# EXERCISE
Skip the pictures, please, and write out exactly the lines from the opening of the data through the line containing "- **Номер этапа:** 2".

# DATA PROVIDED
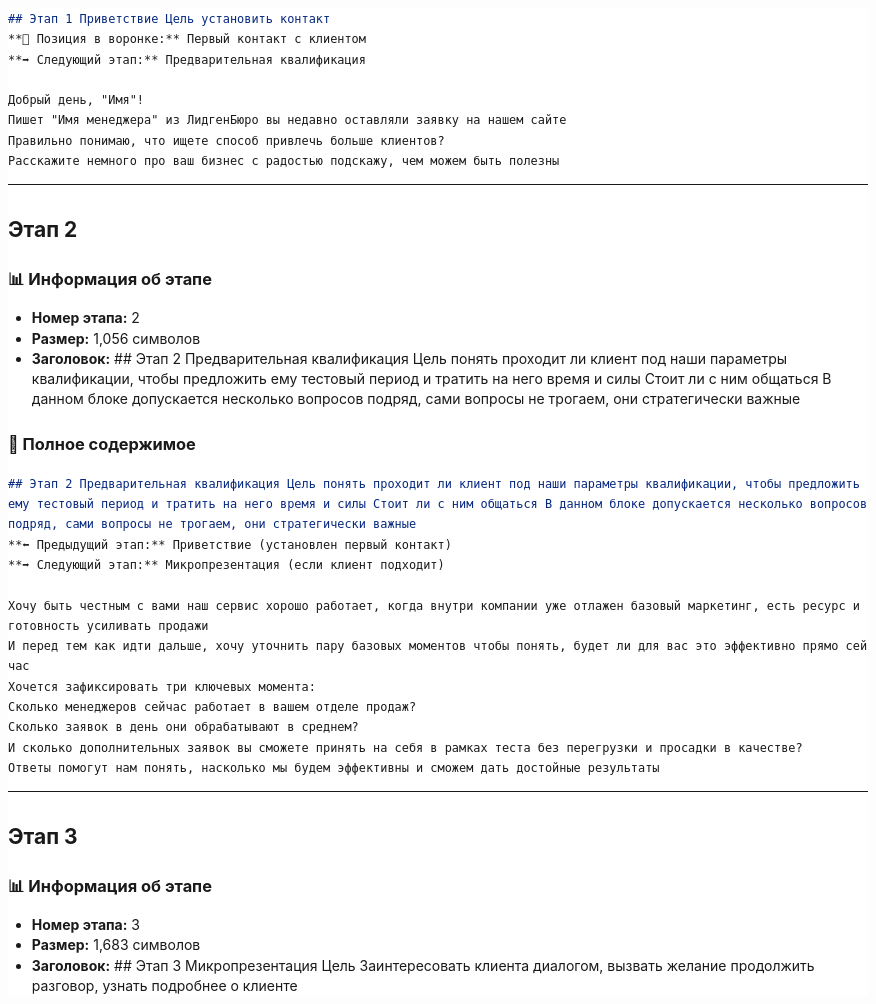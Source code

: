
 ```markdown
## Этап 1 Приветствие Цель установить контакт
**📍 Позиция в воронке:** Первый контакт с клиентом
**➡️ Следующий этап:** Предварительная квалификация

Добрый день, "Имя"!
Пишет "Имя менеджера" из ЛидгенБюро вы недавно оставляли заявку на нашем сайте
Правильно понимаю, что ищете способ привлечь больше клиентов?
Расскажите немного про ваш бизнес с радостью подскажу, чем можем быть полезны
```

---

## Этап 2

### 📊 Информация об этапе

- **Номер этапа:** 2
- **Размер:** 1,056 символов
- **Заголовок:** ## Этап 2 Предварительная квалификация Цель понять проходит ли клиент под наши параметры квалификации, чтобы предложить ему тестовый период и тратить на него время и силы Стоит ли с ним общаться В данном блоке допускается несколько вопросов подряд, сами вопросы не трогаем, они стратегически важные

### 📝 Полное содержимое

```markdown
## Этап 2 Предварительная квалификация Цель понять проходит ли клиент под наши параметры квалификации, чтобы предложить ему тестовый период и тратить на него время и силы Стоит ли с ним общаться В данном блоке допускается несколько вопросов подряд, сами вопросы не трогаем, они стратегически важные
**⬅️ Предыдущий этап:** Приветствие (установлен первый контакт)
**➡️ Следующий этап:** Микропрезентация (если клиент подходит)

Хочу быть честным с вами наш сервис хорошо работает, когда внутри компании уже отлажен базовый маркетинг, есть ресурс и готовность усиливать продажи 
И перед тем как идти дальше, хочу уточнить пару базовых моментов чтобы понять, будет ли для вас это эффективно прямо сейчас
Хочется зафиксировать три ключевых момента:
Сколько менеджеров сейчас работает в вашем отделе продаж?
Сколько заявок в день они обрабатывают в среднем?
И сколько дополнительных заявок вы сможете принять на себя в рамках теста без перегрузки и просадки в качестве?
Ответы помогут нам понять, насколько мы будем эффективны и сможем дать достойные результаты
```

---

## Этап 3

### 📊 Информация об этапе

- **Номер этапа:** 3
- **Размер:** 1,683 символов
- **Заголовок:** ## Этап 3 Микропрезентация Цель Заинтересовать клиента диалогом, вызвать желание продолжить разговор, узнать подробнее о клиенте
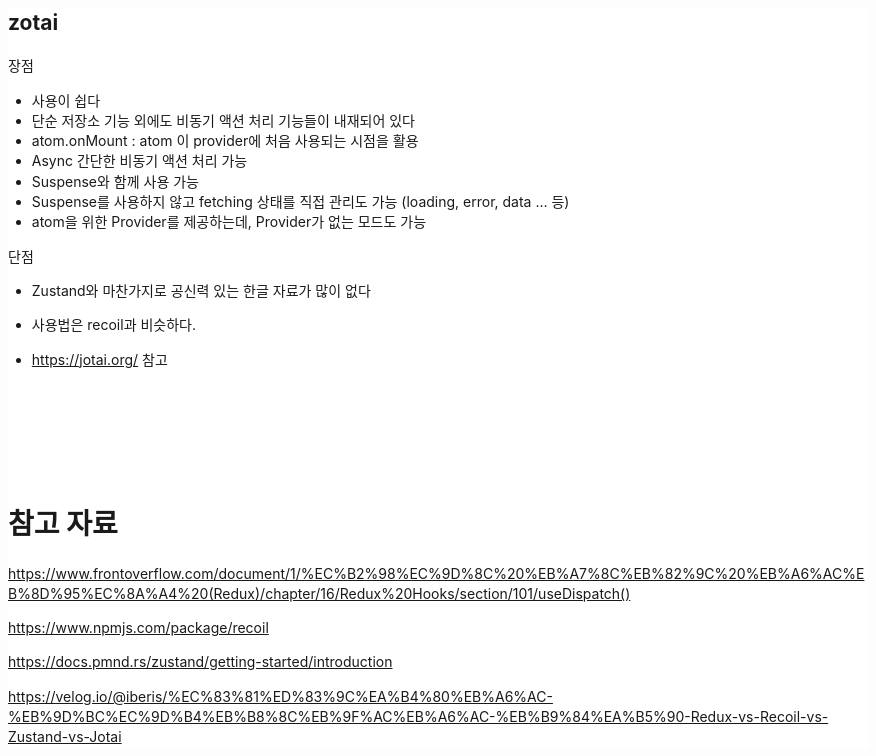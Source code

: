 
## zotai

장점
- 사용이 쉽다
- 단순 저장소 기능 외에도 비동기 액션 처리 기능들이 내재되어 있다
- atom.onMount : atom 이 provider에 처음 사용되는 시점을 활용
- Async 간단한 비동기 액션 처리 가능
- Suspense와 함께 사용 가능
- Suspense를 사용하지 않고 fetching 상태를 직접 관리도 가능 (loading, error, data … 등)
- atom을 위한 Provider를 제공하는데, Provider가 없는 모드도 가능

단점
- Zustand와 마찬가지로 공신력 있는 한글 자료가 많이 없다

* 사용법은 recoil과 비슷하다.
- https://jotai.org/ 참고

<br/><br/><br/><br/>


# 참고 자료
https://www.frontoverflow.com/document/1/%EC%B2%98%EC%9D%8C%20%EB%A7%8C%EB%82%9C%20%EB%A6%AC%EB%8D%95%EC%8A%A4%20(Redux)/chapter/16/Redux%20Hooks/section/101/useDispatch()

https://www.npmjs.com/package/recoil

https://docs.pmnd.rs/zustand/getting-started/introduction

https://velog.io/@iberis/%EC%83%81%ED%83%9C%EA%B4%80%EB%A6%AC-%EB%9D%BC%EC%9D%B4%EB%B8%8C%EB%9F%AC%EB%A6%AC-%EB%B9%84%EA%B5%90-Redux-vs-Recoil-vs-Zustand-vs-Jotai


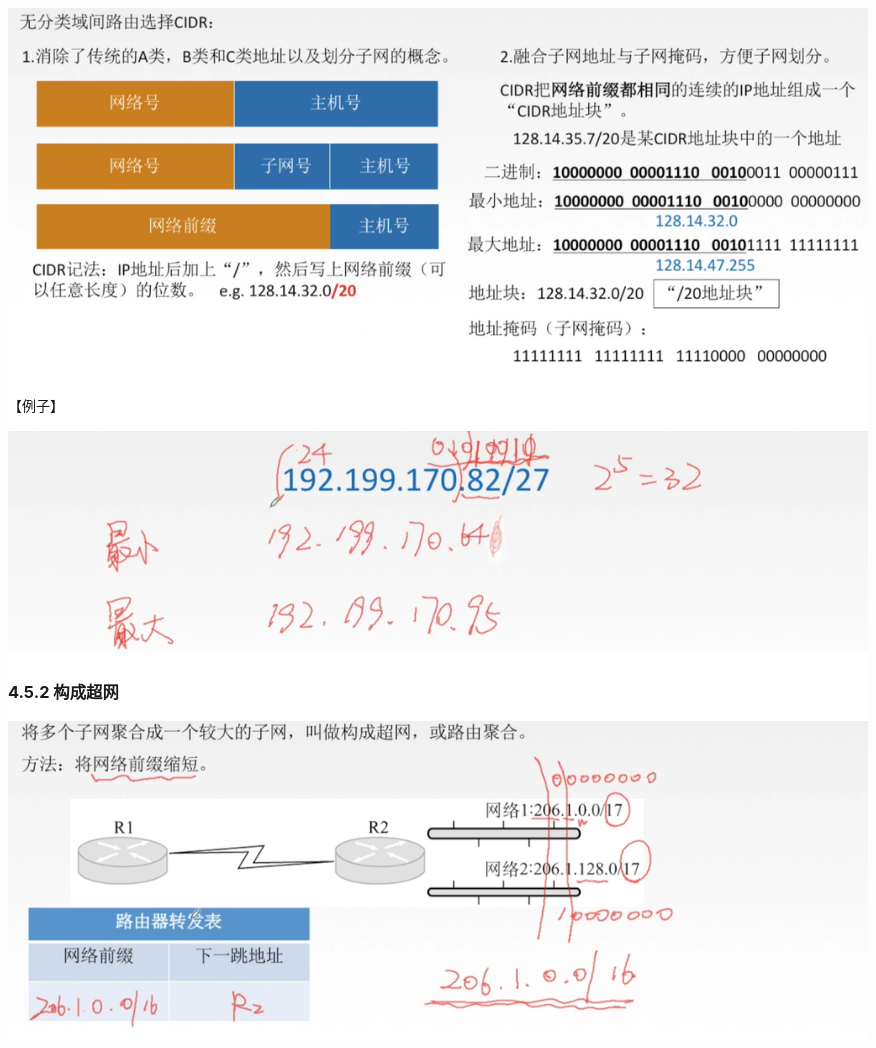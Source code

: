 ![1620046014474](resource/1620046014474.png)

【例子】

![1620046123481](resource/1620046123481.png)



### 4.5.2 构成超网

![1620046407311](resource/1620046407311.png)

# ANSWER FOR THIS EXERCISE
Source code

:
 ```markdown
## Этап 1 Приветствие Цель установить контакт
**📍 Позиция в воронке:** Первый контакт с клиентом
**➡️ Следующий этап:** Предварительная квалификация

Добрый день, "Имя"!
Пишет "Имя менеджера" из ЛидгенБюро вы недавно оставляли заявку на нашем сайте
Правильно понимаю, что ищете способ привлечь больше клиентов?
Расскажите немного про ваш бизнес с радостью подскажу, чем можем быть полезны
```

---

## Этап 2

### 📊 Информация об этапе

- **Номер этапа:** 2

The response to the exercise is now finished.